The technology research firm believes that in terms of moving to a BYOD policy, organizations have to overcome three major security hurdles:
1. The right of users to leverage the capabilities of their personal devices conflicts with enterprise mobile security policies and increases the risk of data leakage and the exploiting of vulnerabilities.
Outside the enterprise's premises, employees may define their own usage policy for personal devices. The users can, therefore, install apps and visit URLs of their choice, whereas enterprises can limit applications and Web access on enterprise-owned devices.
The users can also decide the level of protection for their personally owned devices. Therefore, when enterprise data is allowed on these devices, the risk of data leakage increases for the enterprises, not just because of the rise of mobile malware, but also because legitimate but unsupported apps that may inadvertently create security risks for the organization. Device loss can be yet another major issue in this regard.
According to Gartner, mobile device management (MDM) software can be a way around. Enterprises should consider using application whitelisting, blacklisting and containerization, as well as setting up an enterprise app store, or app catalog, for apps that are supported.
2. User’s freedom of choice of device and the proliferation of devices with inadequate security make it difficult to properly secure certain devices as well as keep track of vulnerabilities and updates.
Allowing the users, rather than the IT department, to select operating systems (OS) and versions of the mobile devices opens the door to devices that are inadequate from the security standpoint. An essential security baseline should require enhanced password controls, lock timeout period enforcement, lock device after password retry limit, data encryption and remote lock or wipe.

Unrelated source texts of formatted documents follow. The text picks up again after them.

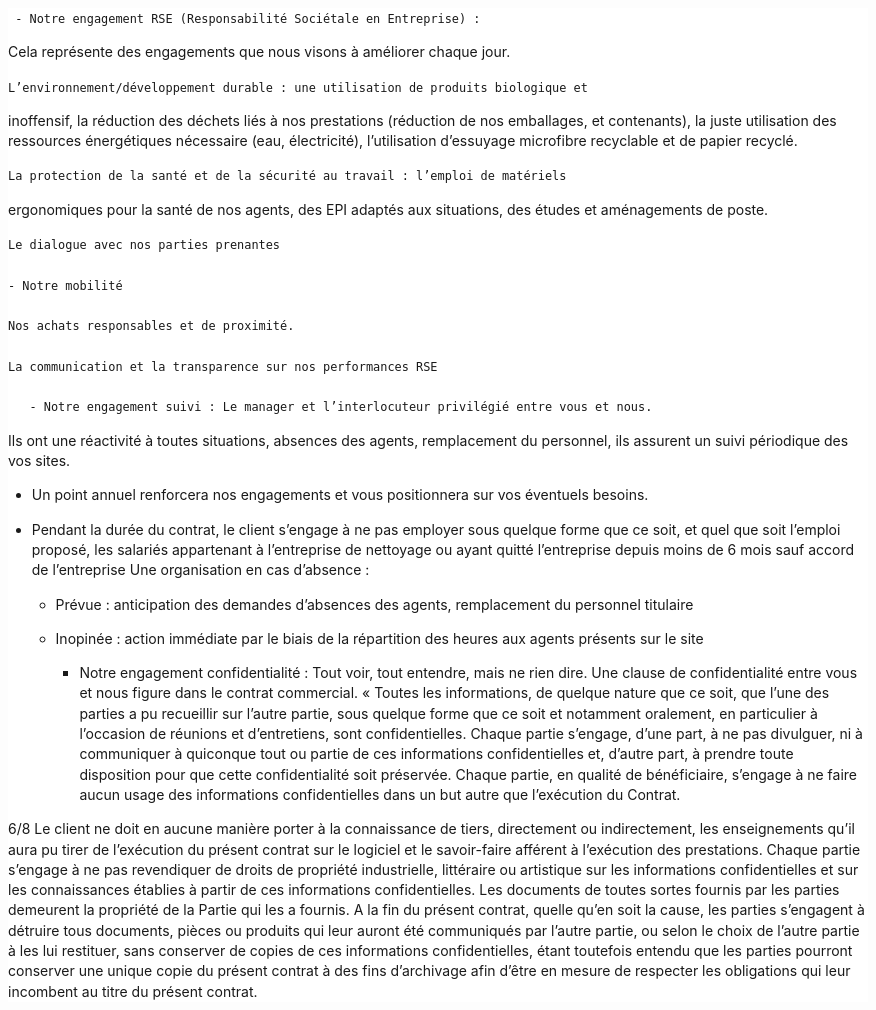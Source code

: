      - Notre engagement RSE (Responsabilité Sociétale en Entreprise) :
Cela représente des engagements que nous visons à améliorer chaque jour.

    L’environnement/développement durable : une utilisation de produits biologique et
inoffensif, la réduction des déchets liés à nos prestations (réduction de nos
emballages, et contenants), la juste utilisation des ressources énergétiques nécessaire
(eau, électricité), l’utilisation d’essuyage microfibre recyclable et de papier recyclé.

    La protection de la santé et de la sécurité au travail : l’emploi de matériels
ergonomiques pour la santé de nos agents, des EPI adaptés aux situations, des études
et aménagements de poste.

    Le dialogue avec nos parties prenantes

    - Notre mobilité

    Nos achats responsables et de proximité.

    La communication et la transparence sur nos performances RSE

       - Notre engagement suivi : Le manager et l’interlocuteur privilégié entre vous et nous.
Ils ont une réactivité à toutes situations, absences des agents, remplacement du
personnel, ils assurent un suivi périodique des vos sites.

- Un point annuel renforcera nos engagements et vous positionnera sur vos éventuels besoins.

- Pendant la durée du contrat, le client s’engage à ne pas employer sous quelque forme que ce
soit, et quel que soit l’emploi proposé, les salariés appartenant à l’entreprise de nettoyage ou
ayant quitté l’entreprise depuis moins de 6 mois sauf accord de l’entreprise
Une organisation en cas d’absence :

  - Prévue : anticipation des demandes d’absences des agents, remplacement du personnel
titulaire

  - Inopinée : action immédiate par le biais de la répartition des heures aux agents présents sur
le site

      - Notre engagement confidentialité : Tout voir, tout entendre, mais ne rien dire. Une
clause de confidentialité entre vous et nous figure dans le contrat commercial.
« Toutes les informations, de quelque nature que ce soit, que l’une des parties a pu recueillir sur
l’autre partie, sous quelque forme que ce soit et notamment oralement, en particulier à
l’occasion de réunions et d’entretiens, sont confidentielles.
Chaque partie s’engage, d’une part, à ne pas divulguer, ni à communiquer à quiconque tout ou
partie de ces informations confidentielles et, d’autre part, à prendre toute disposition pour que
cette confidentialité soit préservée.
Chaque partie, en qualité de bénéficiaire, s’engage à ne faire aucun usage des informations
confidentielles dans un but autre que l’exécution du Contrat.

                                          
6/8 
Le client ne doit en aucune manière porter à la connaissance de tiers, directement ou
indirectement, les enseignements qu’il aura pu tirer de l’exécution du présent contrat sur le
logiciel et le savoir-faire afférent à l’exécution des prestations.
Chaque partie s’engage à ne pas revendiquer de droits de propriété industrielle, littéraire ou
artistique sur les informations confidentielles et sur les connaissances établies à partir de ces
informations confidentielles.
Les documents de toutes sortes fournis par les parties demeurent la propriété de la Partie qui les
a fournis. A la fin du présent contrat, quelle qu’en soit la cause, les parties s’engagent à détruire
tous documents, pièces ou produits qui leur auront été communiqués par l’autre partie, ou selon
le choix de l’autre partie à les lui restituer, sans conserver de copies de ces informations
confidentielles, étant toutefois entendu que les parties pourront conserver une unique copie du
présent contrat à des fins d’archivage afin d’être en mesure de respecter les obligations qui leur
incombent au titre du présent contrat.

Apart from this, network access control policies should be used – for example to deny access to enterprise resources such as email and apps from devices that cannot support the security baseline.
“Nevertheless, excessively limiting the types of allowed devices eliminates the benefits of BYOD for users. There should be no compromise of security for the sake of device variety, but where it is possible to manage and secure a new device model, it should be done,” says the Gartner report.
3. The user's ownership of the device and data raise privacy concerns and stand in the way of taking corrective action for the compromised devices.
Many people object to organizations manipulating data on their personal devices without their approval. Therefore, while shifting from enterprise to user-owned devices, "remote wipe," which is a fundamental security feature in a mobile security policy, becomes complicated.
Gartner says that sufficient attention should be paid to this issue to avoid repercussions. In practice, "selective wipe" is proving to be difficult in ensuring that all business data have been deleted from the device. Therefore, Gartner recommended communicating with the legal department to obtain advice because there may be legal implications related to device wiping.
However, there could be problems if the user refuses a remote wipe. It is, therefore, advisable to obtain the explicit, written consent of the users to delete their data in case of compromises, or the loss or theft of devices, at the time of the user's initiation to the BYOD program.